Brasília - Sócio da Guaranhuns Empreendimentos, José Carlos Batista disse ontem à CPI dos Correios que fez um contrato de R$ 10 milhões com Marcos Valério Fernandes de Souza sem conhecer o publicitário, que é apontado pelo ex-deputado Roberto Jefferson (PTB-RJ) como operador do suposto “mensalão”. “Para operar no mercado financeiro não é preciso conhecer ninguém. Fiz um contrato com o Marcos Valério, mas não o conheço. Para mim, trabalhar para ele (Marcos Valério) é igual a trabalhar para o José ou para o João.”
Batista foi indiciado em agosto do ano passado pela Polícia Federal sob a acusação de lavagem de dinheiro, sonegação de impostos e prática de crime contra o sistema financeiro.
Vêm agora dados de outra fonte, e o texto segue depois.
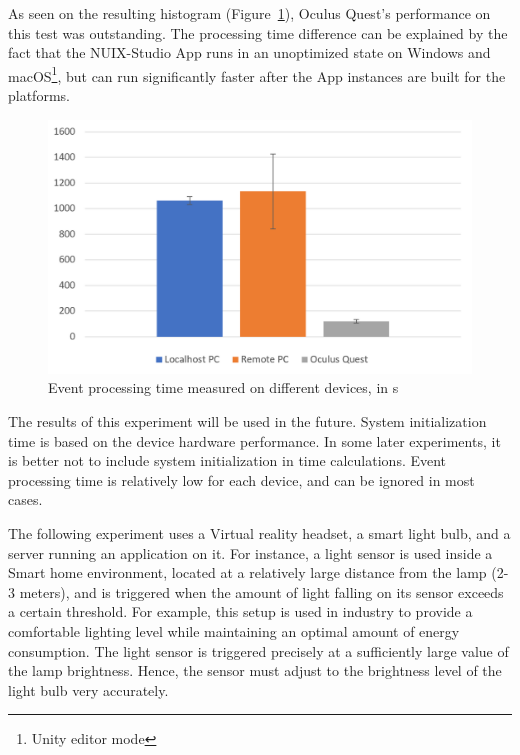 As seen on the resulting histogram (Figure~\ref{fig:EventProcessingTime-figure}), Oculus Quest's performance on this test was outstanding. The processing time difference can be explained by the fact that the NUIX-Studio App runs in an unoptimized state on Windows and macOS\footnote{Unity editor mode}, but can run significantly faster after the App instances are built for the platforms.

\begin{figure}
  \centering
  \includegraphics[width = 0.9 \linewidth]{figures/EventProcessingTime.png}
  \caption{Event processing time measured on different devices, in \textmu{}s}
  \label{fig:EventProcessingTime-figure}
\end{figure}

The results of this experiment will be used in the future. System initialization time is based on the device hardware performance. In some later experiments, it is better not to include system initialization in time calculations. Event processing time is relatively low for each device, and can be ignored in most cases.

The following experiment uses a Virtual reality headset, a smart light bulb, and a server running an application on it. For instance, a light sensor is used inside a Smart home environment, located at a relatively large distance from the lamp (2-3 meters), and is triggered when the amount of light falling on its sensor exceeds a certain threshold. For example, this setup is used in industry to provide a comfortable lighting level while maintaining an optimal amount of energy consumption. The light sensor is triggered precisely at a sufficiently large value of the lamp brightness. Hence, the sensor must adjust to the brightness level of the light bulb very accurately.

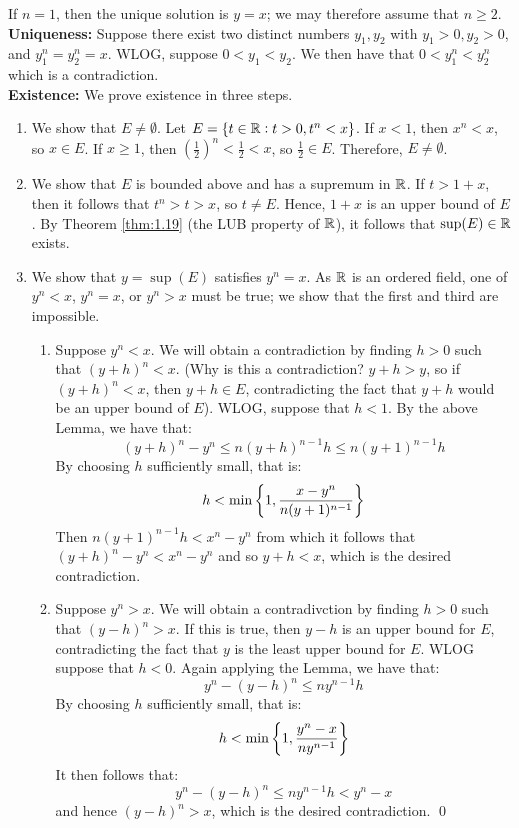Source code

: \begin{nproof}
    If $n = 1$, then the unique solution is $y = x$; we may therefore assume that $n \geq 2$.
    \\ \textbf{Uniqueness:} Suppose there exist two distinct numbers $y_1, y_2$ with $y_1 > 0, y_2 > 0$, and $y_1^n = y_2^n = x$. WLOG, suppose $0 < y_1 < y_2$. We then have that $0 < y_1^n < y_2^n$ which is a contradiction. 
    \\ \textbf{Existence:} We prove existence in three steps.
    \begin{enumerate}[1.]
        \item We show that $E \neq \emptyset$. Let $E = \set{t \in \mathbb{R}: t > 0, t^n < x}$. If $x < 1$, then $x^n < x$, so $x \in E$. If $x \geq 1$, then $\left(\frac{1}{2}\right)^n < \frac{1}{2} < x$, so $\frac{1}{2} \in E$. Therefore, $E \neq \emptyset$.
        \item We show that $E$ is bounded above and has a supremum in $\mathbb{R}$. If $t > 1 + x$, then it follows that $t^n > t > x$, so $t \neq E$. Hence, $1 + x$ is an upper bound of $E$. By Theorem \ref{thm:1.19} (the LUB property of $\mathbb{R}$), it follows that $\sup(E) \in \mathbb{R}$ exists. 
        \item We show that $y = \sup(E)$ satisfies $y^n = x$. As $\mathbb{R}$ is an ordered field, one of $y^n < x$, $y^n = x$, or $y^n > x$ must be true; we show that the first and third are impossible.
        \begin{enumerate}
            \item Suppose $y^n < x$. We will obtain a contradiction by finding $h > 0$ such that $(y+h)^n < x$. (Why is this a contradiction? $y+ h > y$, so if $(y+h)^n < x$, then $y + h \in E$, contradicting the fact that $y + h$ would be an upper bound of $E$). WLOG, suppose that $h < 1$. By the above Lemma, we have that:
            \[(y+h)^n - y^n \leq n(y+h)^{n-1}h \leq n(y+1)^{n-1}h\]
            By choosing $h$ sufficiently small, that is:
            \[h < \min\set{1, \frac{x-y^n}{n(y+1)^{n-1}}}\]
            Then $n(y+1)^{n-1}h < x^n - y^n$ from which it follows that $(y+h)^n - y^n < x^n - y^n$ and so $y+h < x$, which is the desired contradiction.
            \item Suppose $y^n > x$. We will obtain a contradivction by finding $h > 0$ such that $(y-h)^n > x$. If this is true, then $y-h$ is an upper bound for $E$, contradicting the fact that $y$ is the least upper bound for $E$. WLOG suppose that $h < 0$. Again applying the Lemma, we have that:
            \[y^n - (y-h)^n \leq ny^{n-1}h\]
            By choosing $h$ sufficiently small, that is:
            \[h < \min\set{1, \frac{y^n-x}{ny^{n-1}}}\]
            It then follows that:
            \[y^n - (y-h)^n \leq ny^{n-1}h < y^n - x\]
            and hence $(y-h)^n > x$, which is the desired contradiction. \qed
        \end{enumerate} 
    \end{enumerate}
\end{nproof}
Aos parlamentares, ele disse também que não conhece os sócios majoritários da Guaranhuns, empresa da qual detém 1% do controle acionário. “Sei que 99% da empresa estão nas mãos da Esford trading (empresa aberta no Uruguai), mas não sei quem são os seus donos.”
Sub-relator da CPI, o deputado Antonio Carlos Magalhães Neto (PFL-BA) apresentou um documento, registrado em cartório, revelando que Batista também tem participação na Esford. “Como estou aqui na condição de investigado, e não de testemunha, não quero falar sobre este assunto”, respondeu Batista. Segundo ele, o valor do contrato assinado com o publicitário mineiro foi repassado para o PL.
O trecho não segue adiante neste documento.